The crux of this way of thinking hinges upon a certain understanding of how wars start. Wars start, Hanson argues, because “innately aggressive cultures and governments, megalomania, and the desire for power, resources and empire prompt nations to bully or attack others.” Almost as an afterthought, he tacks on that “perceptions of self-interest are not to be discounted either.” But such perceptions are not to be found in the rest of Hanson’s analysis. Rather, Hanson paints a picture of a world full of fundamentally “bad guys” who have little more depth than that of a cliché comic-book supervillain. 

Hanson cites the examples of Nazi Germany and imperial Japan in World War II as examples of dastardly powers bent on conquest that believed they could get away with it due to perceived weakness on the part of their adversaries. What else could explain powers that were dwarfed by the combined economic and military might of the US, the UK, and the USSR making a run for hegemony?

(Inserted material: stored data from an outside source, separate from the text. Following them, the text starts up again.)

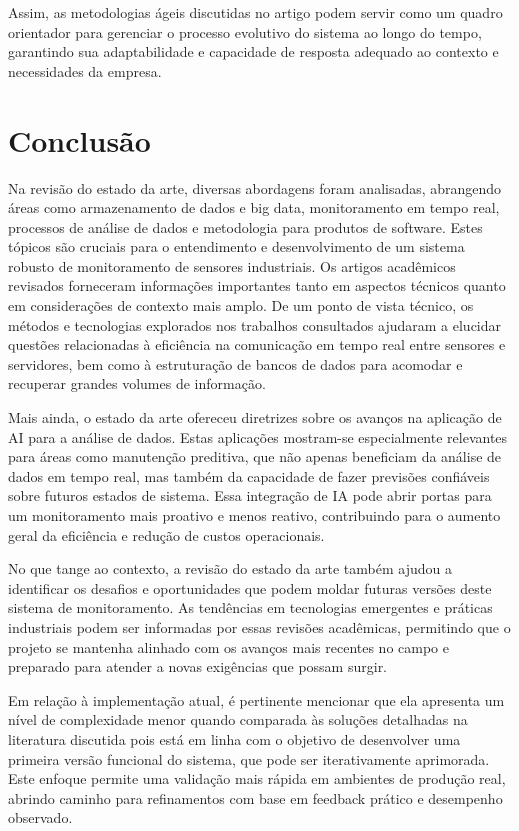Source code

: Assim, as metodologias ágeis discutidas no artigo podem servir como um quadro orientador para gerenciar o processo evolutivo do sistema ao longo do tempo, garantindo sua adaptabilidade e capacidade de resposta adequado ao contexto e necessidades da empresa.


\section{Conclusão}
Na revisão do estado da arte, diversas abordagens foram analisadas, abrangendo áreas como armazenamento de dados e big data, monitoramento em tempo real, processos de análise de dados e metodologia para produtos de software. Estes tópicos são cruciais para o entendimento e desenvolvimento de um sistema robusto de monitoramento de sensores industriais. Os artigos acadêmicos revisados forneceram informações importantes tanto em aspectos técnicos quanto em considerações de contexto mais amplo. De um ponto de vista técnico, os métodos e tecnologias explorados nos trabalhos consultados ajudaram a elucidar questões relacionadas à eficiência na comunicação em tempo real entre sensores e servidores, bem como à estruturação de bancos de dados para acomodar e recuperar grandes volumes de informação.

Mais ainda, o estado da arte ofereceu diretrizes sobre os avanços na aplicação de \gls{AI} para a análise de dados. Estas aplicações mostram-se especialmente relevantes para áreas como manutenção preditiva, que não apenas beneficiam da análise de dados em tempo real, mas também da capacidade de fazer previsões confiáveis sobre futuros estados de sistema. Essa integração de IA pode abrir portas para um monitoramento mais proativo e menos reativo, contribuindo para o aumento geral da eficiência e redução de custos operacionais.

No que tange ao contexto, a revisão do estado da arte também ajudou a identificar os desafios e oportunidades que podem moldar futuras versões deste sistema de monitoramento. As tendências em tecnologias emergentes e práticas industriais podem ser informadas por essas revisões acadêmicas, permitindo que o projeto se mantenha alinhado com os avanços mais recentes no campo e preparado para atender a novas exigências que possam surgir.

Em relação à implementação atual, é pertinente mencionar que ela apresenta um nível de complexidade menor quando comparada às soluções detalhadas na literatura discutida pois está em linha com o objetivo de desenvolver uma primeira versão funcional do sistema, que pode ser iterativamente aprimorada. Este enfoque permite uma validação mais rápida em ambientes de produção real, abrindo caminho para refinamentos com base em feedback prático e desempenho observado.


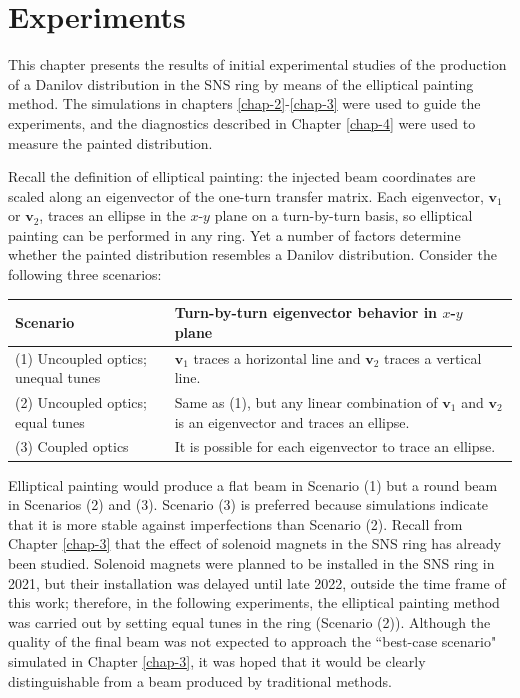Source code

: \chapter{Experiments} \label{chap-5}

This chapter presents the results of initial experimental studies of the production of a Danilov distribution in the SNS ring by means of the elliptical painting method. The simulations in chapters \ref{chap-2}-\ref{chap-3} were used to guide the experiments, and the diagnostics described in Chapter \ref{chap-4} were used to measure the painted distribution.

Recall the definition of elliptical painting: the injected beam coordinates are scaled along an eigenvector of the one-turn transfer matrix. Each eigenvector, $\mathbf{v}_1$ or $\mathbf{v}_2$, traces an ellipse in the $x$-$y$ plane on a turn-by-turn basis, so elliptical painting can be performed in any ring. Yet a number of factors determine whether the painted distribution resembles a Danilov distribution. Consider the following three scenarios:

\begin{table}[h!]
    \centering
    \begin{tabularx}{1.0\textwidth} { 
        | >{\raggedright\arraybackslash}X 
        | >{\raggedright\arraybackslash}X | }
     \hline
     \textbf{Scenario} & \textbf{Turn-by-turn eigenvector behavior in $x$-$y$ plane} \\
     \hline
     (1) Uncoupled optics; unequal tunes & $\mathbf{v}_1$ traces a horizontal line and $\mathbf{v}_2$ traces a vertical line. \\
     \hline
     (2) Uncoupled optics; equal tunes & Same as (1), but any linear combination of $\mathbf{v}_1$ and $\mathbf{v}_2$ is an eigenvector and traces an ellipse. \\
     \hline
     (3) Coupled optics & It is possible for each eigenvector to trace an ellipse. \\
    \hline
    \end{tabularx}
    \label{tab:painting_scenarios}
\end{table}

Elliptical painting would produce a flat beam in Scenario (1) but a round beam in Scenarios (2) and (3). Scenario (3) is preferred because simulations indicate that it is more stable against imperfections than Scenario (2). Recall from Chapter \ref{chap-3} that the effect of solenoid magnets in the SNS ring has already been studied. Solenoid magnets were planned to be installed in the SNS ring in 2021, but their installation was delayed until late 2022, outside the time frame of this work; therefore, in the following experiments, the elliptical painting method was carried out by setting equal tunes in the ring (Scenario (2)). Although the quality of the final beam was not expected to approach the ``best-case scenario" simulated in Chapter \ref{chap-3}, it was hoped that it would be clearly distinguishable from a beam produced by traditional methods. 

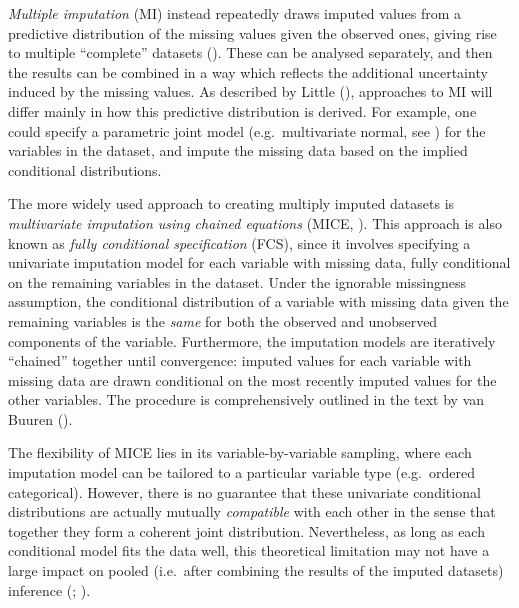 \documentclass[
  letterpaper,
  DIV=11,
  numbers=noendperiod]{scrreprt}
\begin{document}
\emph{Multiple imputation} (MI) instead repeatedly draws imputed values
from a predictive distribution of the missing values given the observed
ones, giving rise to multiple ``complete'' datasets
(). These can be analysed
separately, and then the results can be combined in a way which reflects
the additional uncertainty induced by the missing values. As described
by Little (),
approaches to MI will differ mainly in how this predictive distribution
is derived. For example, one could specify a parametric joint model
(e.g.~multivariate normal, see ) for the variables in the dataset, and impute the
missing data based on the implied conditional distributions.

The more widely used approach to creating multiply imputed datasets is
\emph{multivariate imputation using chained equations} (MICE,
). This approach is also known as \emph{fully
conditional specification} (FCS), since it involves specifying a
univariate imputation model for each variable with missing data, fully
conditional on the remaining variables in the dataset. Under the
ignorable missingness assumption, the conditional distribution of a
variable with missing data given the remaining variables is the
\emph{same} for both the observed and unobserved components of the
variable. Furthermore, the imputation models are iteratively ``chained''
together until convergence: imputed values for each variable with
missing data are drawn conditional on the most recently imputed values
for the other variables. The procedure is comprehensively outlined in
the text by van Buuren
().

The flexibility of MICE lies in its variable-by-variable sampling, where
each imputation model can be tailored to a particular variable type
(e.g.~ordered categorical). However, there is no guarantee that these
univariate conditional distributions are actually mutually
\emph{compatible} with each other in the sense that together they form a
coherent joint distribution. Nevertheless, as long as each conditional
model fits the data well, this theoretical limitation may not have a
large impact on pooled (i.e.~after combining the results of the imputed
datasets) inference
(; ).
\end{document}
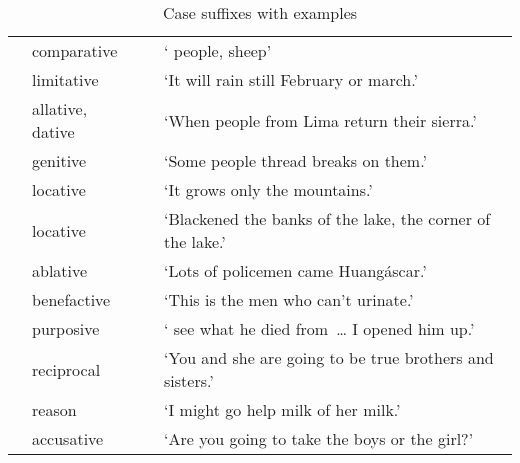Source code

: \begin{table}[t]
\small\centering
\caption{Case suffixes with examples}\label{Tab11}
\begin{tabularx}{\textwidth}{l@{\hspace{1ex}}l@{\hspace{1ex}}L@{\hspace{1ex}}L}
\lsptoprule
{} & comparative &  & ‘ people,  sheep’	\\
 & limitative &  & ‘It will rain still  February or march.’	\\
 & allative, \mbox{dative}&  & ‘When people from Lima return  their sierra.’ \\
 & genitive &  & ‘Some people thread breaks on them.’	\\
 & locative &  & ‘It grows only  the mountains.’	\\
 & locative &  & ‘Blackened  the banks of the lake,  the corner of the lake.’	\\
 & ablative &  & ‘Lots of policemen came  Huangáscar.’	\\
 & benefactive &  & ‘This is  the men who can’t urinate.’	\\
 & purposive &  & ‘ see what he died from~\dots{} I opened him up.’	\\
 & reciprocal &  & ‘You and she are going to be true brothers and sisters.’	\\
 & reason &  & ‘I might go help milk  of her milk.’	\\
 & accusative &  & ‘Are you going to take the boys or the girl?’	\\

\end{tabularx}
\end{table}
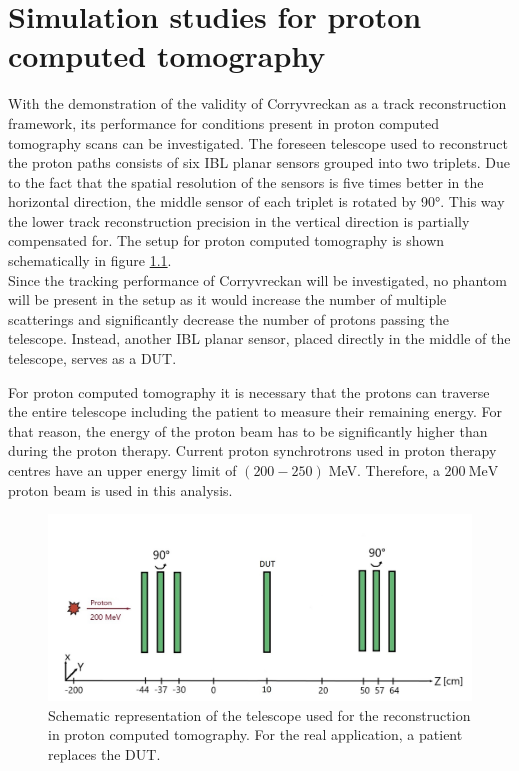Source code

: \chapter{Simulation studies for proton computed tomography} \label{sec:setup}
With the demonstration of the validity of Corryvreckan as a track reconstruction framework, its performance for conditions present
in proton computed tomography scans can be investigated. The foreseen telescope used to reconstruct the proton paths consists of six IBL planar sensors
grouped into two triplets. Due to the fact that the spatial resolution of the sensors is five times better in the horizontal direction, the middle sensor
of each triplet is rotated by 90°. This way the lower track reconstruction precision in the vertical direction is partially compensated for.
The setup for proton computed tomography is shown schematically in figure \ref{fig:phantom}. \\
Since the tracking performance of Corryvreckan will be investigated, no
phantom will be present in the setup as it would
increase the number of multiple scatterings and significantly decrease the number of protons passing the telescope. Instead, another
IBL planar sensor, placed directly in the middle of the telescope, serves as a DUT.

For proton computed tomography it is necessary that the protons can traverse the entire telescope including the patient
to measure their remaining energy. For that reason, the energy of the proton beam has to be significantly higher than during
the proton therapy. Current proton synchrotrons used in proton therapy centres have an upper energy limit of $(200 - 250)\;$MeV.
Therefore, a $\SI{200}{\mega\eV}$ proton beam is used in this analysis.

\begin{figure}
  \centering
  \includegraphics[height=0.45\textwidth]{images/phantom_proton_4.jpg}
  \caption{Schematic representation of the telescope used for the reconstruction in proton computed tomography. For the real
  application, a patient replaces the DUT.}
  \label{fig:phantom}
\end{figure}



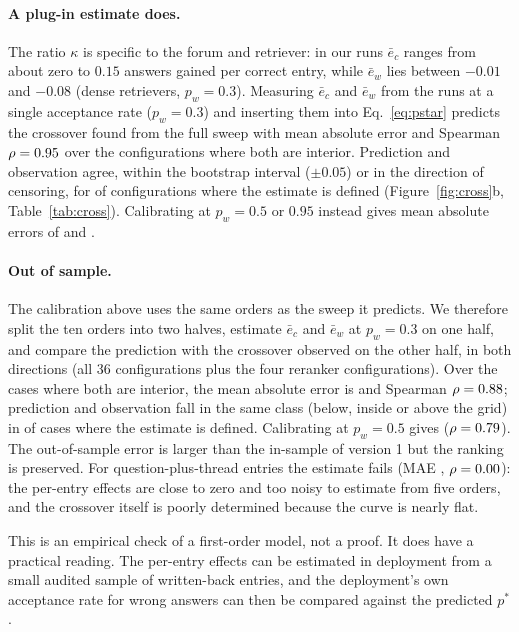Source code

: \documentclass[11pt]{article}
\begin{document}
\paragraph{A plug-in estimate does.} The ratio $\kappa$ is specific to the forum and retriever: in our runs $\bar e_c$ ranges from about zero to $0.15$ answers gained per correct entry, while $\bar e_w$ lies between $-0.01$ and $-0.08$ (dense retrievers, $p_w=0.3$). Measuring $\bar e_c$ and $\bar e_w$ from the runs at a single acceptance rate ($p_w=0.3$) and inserting them into Eq.~\eqref{eq:pstar} predicts the crossover found from the full sweep with mean absolute error \plugMAE{} and Spearman $\rho=\plugRho$ over the \plugN{} configurations where both are interior. Prediction and observation agree, within the bootstrap interval ($\pm0.05$) or in the direction of censoring, for \plugAgree{} of \plugTot{} configurations where the estimate is defined (Figure~\ref{fig:cross}b, Table~\ref{tab:cross}). Calibrating at $p_w=0.5$ or $0.95$ instead gives mean absolute errors of \plugMAEfive{} and \plugMAEnn{}. \paragraph{Out of sample.} The calibration above uses the same orders as the sweep it predicts. We therefore split the ten orders into two halves, estimate $\bar e_c$ and $\bar e_w$ at $p_w=0.3$ on one half, and compare the prediction with the crossover observed on the other half, in both directions (all 36 configurations plus the four reranker configurations). Over the \oosNAskTh{} cases where both are interior, the mean absolute error is \oosMAEAskTh{} and Spearman $\rho=\oosRhoAskTh$; prediction and observation fall in the same class (below, inside or above the grid) in \oosSameAskTh{} of \oosDefAskTh{} cases where the estimate is defined. Calibrating at $p_w=0.5$ gives \oosMAEAskFi{} ($\rho=\oosRhoAskFi$). The out-of-sample error is larger than the in-sample \plugMAE{} of version 1 but the ranking is preserved. For question-plus-thread entries the estimate fails (MAE \oosMAEAskdocTh, $\rho=\oosRhoAskdocTh$): the per-entry effects are close to zero and too noisy to estimate from five orders, and the crossover itself is poorly determined because the curve is nearly flat.

This is an empirical check of a first-order model, not a proof. It does have a practical reading. The per-entry effects can be estimated in deployment from a small audited sample of written-back entries, and the deployment's own acceptance rate for wrong answers can then be compared against the predicted $p^*$.
\end{document}
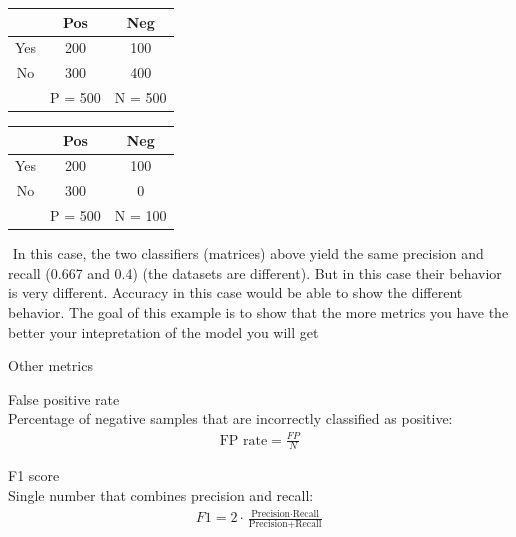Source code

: \begin{center}
\begin{minipage}{0.45\textwidth}
	 \begin{center}
	 \begin{tabular}{|c|c|c|}
		\hline
	 	& Pos & Neg  \\
		\hline
		\hline
	 	Yes & 200 & 100 \\
		\hline
	 	No & 300 & 400 \\
		\hline
	 	   & P =  500 & N = 500 \\
		\hline
	 \end{tabular}
	 \end{center}

\end{minipage}
\hfill
\begin{minipage}{0.45\textwidth}
	 \begin{center}
	 \begin{tabular}{|c|c|c|}
		\hline
	 	& Pos & Neg  \\
		\hline
		\hline
	 	Yes & 200 & 100 \\
		\hline
	 	No & 300 & 0 \\
		\hline
	 	   & P =  500 & N = 100 \\
		\hline
	 \end{tabular}
	 \end{center}
\end{minipage}
\end{center}
\begin{parag}{$ $}
    In this case, the two classifiers (matrices) above yield the same precision and recall (0.667 and 0.4) (the datasets are different). But in this case their behavior is very different. Accuracy in this case would be able to show the different behavior. The goal of this example is to show that the more metrics you have the better your intepretation of the  model you will get
\end{parag}
\begin{parag}{Other metrics}
	\begin{definition}{False positive rate}
		$ $\\
    Percentage of negative samples that are incorrectly classified as positive:
	\begin{align*} 
		\text{FP rate} = \frac{FP}{N}
	\end{align*}
	\end{definition}
	\begin{definition}{F1 score}
		$ $\\
	Single number that combines precision and recall:
	\begin{align*} 
		F1 = 2 \cdot \frac{\text{Precision} \cdot  \text{Recall}}{\text{Precision} + \text{Recall}}
	\end{align*}
	\end{definition}
\end{parag}
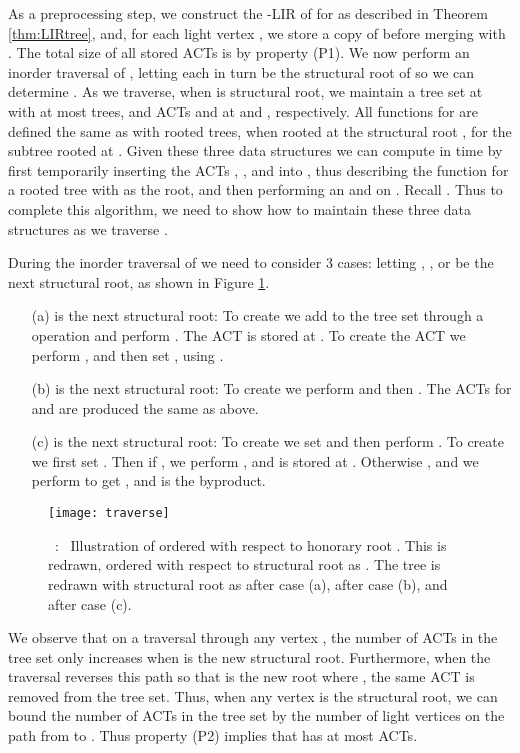 \documentclass[11pt]{article}
\newcommand\myCaption[1]{\small\refstepcounter{figure}\figurename\ \thefigure :\ #1}
\begin{document}
As a preprocessing step, we construct the -LIR of  for  as described in Theorem \ref{thm:LIRtree}, and, for each light vertex , we store a copy of  before merging with .  The total size of all stored ACTs is  by property (P1).  
We now perform an inorder traversal of , letting each  in turn be the structural root of  so we can determine .  
As we traverse, when  is structural root, we maintain a tree set  at  with at most  trees, and ACTs  and  at  and , respectively.  
All functions  for  are defined the same as with rooted trees, when rooted at the structural root , for the subtree rooted at .   
Given these three data structures we can compute  in  time by first temporarily inserting the ACTs , , and  into , thus describing the function  for a rooted tree with  as the root, and then performing an  and  on .  Recall .  
Thus to complete this algorithm, we need to show how to maintain these three data structures as we traverse .  

During the inorder traversal of  we need to consider 3 cases: letting , , or  be the next structural root, as shown in Figure \ref{fig:traverse}.  
\begin{itemize}
\item[(a)]  is the next structural root: 
To create  we add  to the tree set  through a  operation and perform .  
The ACT  is stored at .  
To create the ACT  we perform , and then set , using .  

\item[(b)]  is the next structural root: 
To create  we perform  and then .  
The ACTs for  and  are produced the same as above.  

\item[(c)]  is the next structural root: 
To create  we set  and then perform .
To create  we first set .  
Then if , we perform , and  is stored at .
Otherwise , and we perform  to get , and  is the byproduct.  
\end{itemize}

\begin{figure}
\begin{center}
\texttt{[image: traverse]}
\end{center}
\myCaption{\label{fig:traverse} Illustration of  ordered with respect to honorary root .  This is redrawn, ordered with respect to  structural root as .  The tree is redrawn with structural root as  after case (a),  after case (b), and  after case (c).}
\end{figure}


We observe that on a traversal through any vertex , the number of ACTs in the tree set  only increases when  is the new structural root.  Furthermore, when the traversal reverses this path so that  is the new root where , the same ACT is removed from the tree set.  Thus, when any vertex  is the structural root, we can bound the number of ACTs in the tree set  by the number of light vertices on the path from  to .  Thus property (P2) implies that  has at most  ACTs.  
\end{document}
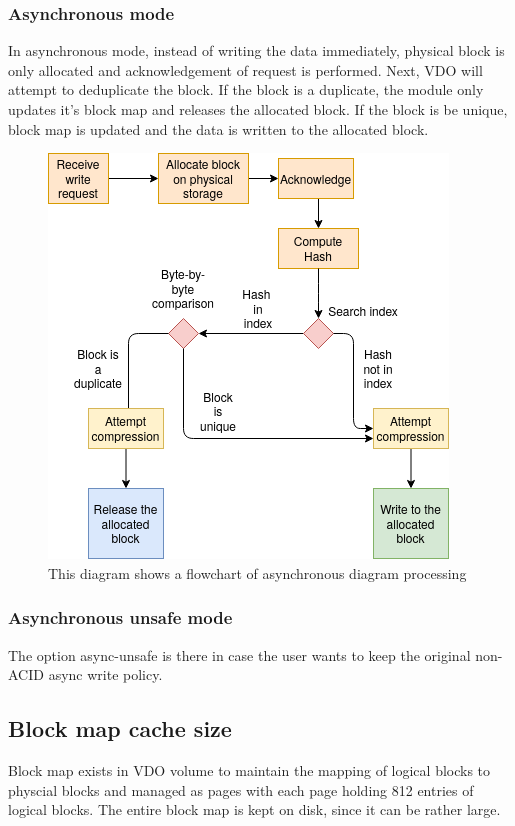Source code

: \documentclass[
  color, %
  table, %
  lof,   %
  lot,   %
]{fithesis3}
\begin{document}
\subsubsection{Asynchronous mode}
In asynchronous mode, instead of writing the data immediately, physical block is only allocated and acknowledgement of request is performed. Next, VDO will attempt to deduplicate the block. If the block is a duplicate, the module only updates it's block map and releases the allocated block. If the block is be unique, block map is updated and the data is written to the allocated block.

\begin{figure}[!htb]
        \centering
        \includegraphics[width=\textwidth]{graphics/diagrams/async.png}
\caption[Asynchronous write mode]{This diagram shows a flowchart of asynchronous diagram processing}
\label{fig:async}
\end{figure}

\subsubsection{Asynchronous unsafe mode}
The option async-unsafe is there in case the user wants to keep the original non-ACID async write policy.


\subsection{Block map cache size}
Block map exists in VDO volume to maintain the mapping of logical blocks to physcial blocks and managed as pages with each page holding 812 entries of logical blocks. The entire block map is kept on disk, since it can be rather large.
\end{document}
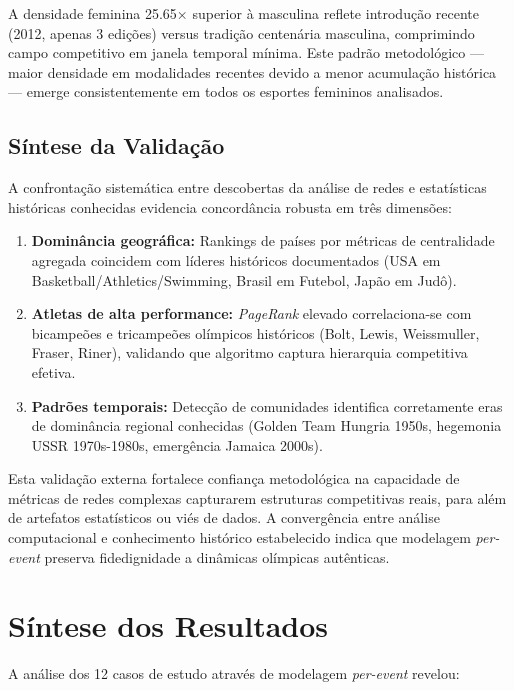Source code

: A densidade feminina 25.65× superior à masculina reflete introdução recente (2012, apenas 3 edições) versus tradição centenária masculina, comprimindo campo competitivo em janela temporal mínima. Este padrão metodológico — maior densidade em modalidades recentes devido a menor acumulação histórica — emerge consistentemente em todos os esportes femininos analisados.

\subsection{Síntese da Validação}

A confrontação sistemática entre descobertas da análise de redes e estatísticas históricas conhecidas evidencia concordância robusta em três dimensões:

\begin{enumerate}
    \item \textbf{Dominância geográfica:} Rankings de países por métricas de centralidade agregada coincidem com líderes históricos documentados (USA em Basketball/Athletics/Swimming, Brasil em Futebol, Japão em Judô).

    \item \textbf{Atletas de alta performance:} \textit{PageRank} elevado correlaciona-se com bicampeões e tricampeões olímpicos históricos (Bolt, Lewis, Weissmuller, Fraser, Riner), validando que algoritmo captura hierarquia competitiva efetiva.

    \item \textbf{Padrões temporais:} Detecção de comunidades identifica corretamente eras de dominância regional conhecidas (Golden Team Hungria 1950s, hegemonia USSR 1970s-1980s, emergência Jamaica 2000s).
\end{enumerate}

Esta validação externa fortalece confiança metodológica na capacidade de métricas de redes complexas capturarem estruturas competitivas reais, para além de artefatos estatísticos ou viés de dados. A convergência entre análise computacional e conhecimento histórico estabelecido indica que modelagem \textit{per-event} preserva fidedignidade a dinâmicas olímpicas autênticas.

\section{Síntese dos Resultados}

A análise dos 12 casos de estudo através de modelagem \textit{per-event} revelou:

Well, actually, there are lots of things that explain why those states did what they did, and American weakness is certainly not part of it.

Take Japan, for example. Hanson would have us believe that the Japanese were simply too “deluded” to listen to dissenting voices that warned that war with the United States would be futile and just plunged in thinking that “American isolationism during the 1930s” was “proof of weakness and timidity.” Had America been “stronger” and not “projected weakness,” then of course they wouldn’t have dreamed of attacking us!

However, this way of thinking flies in the face of history. In his classic work The Tragedy of Great Power Politics, John Mearsheimer argues that the Japanese were extremely rational in their decision-making that led up to attacking the US, and that it was the subject of a great deal of debate and discussion within the Japanese government.

Hanson is ostensibly a historian but simply attributes the Japanese drive for regional hegemony to their being “innately aggressive.” On the contrary, the Japanese expansion was quite rational from their point of view. Mearsheimer cites historian E.H. Norman, who concluded “that all the lessons of history ‘warned the Meji statesmen that there was to be no half-way house between the status of subject nation and that of a growing and victorious empire.’” Mearsheimer points out the testimony of Japanese general Ishiwara Kanji, who stated during his war-crimes trial that when Japan opened its doors (or rather had them forced open by US admiral Matthew C. Perry) “it learned that all those countries were a fearfully aggressive lot. And so for its own defense it took your country as its teacher and set about learning to be aggressive. You might say that we became your disciples. Why don’t you subpoena Perry from the other world and try him as a war criminal?”

Hanson doesn’t even get American history in the lead-up to World War II correct. Far from being “isolationist” in East Asia, the United States was very invested in containing Japan’s expansion and diplomatically intervened numerous times, which culminated in an economic embargo against Japan in the summer of 1941 in an attempt to keep Japan from joining the German invasion of the USSR. In Mearsheimer’s words, “the embargo left Japan with two terrible choices: cave in to American pressure and accept a significant diminution of its power, or go to war against the United States, even though an American victory was widely agreed to be the likely outcome.” 

Rather than American “weakness,” it was America’s strength that allowed the government to corner imperial Japan, which in turn prompted their risky gamble to fight it out.

This history is important to keep in mind when members of the foreign policy establishment, like Hanson, whine and complain that the US is “losing credibility” or “projecting weakness” for not continuing the eternity war in Afghanistan or not being sufficiently hawkish on China or Iran. Their cartoonish conception of how foreign states act is not supported by history and contributes to the US government’s insane defense expenditures and destructive crusades around the globe.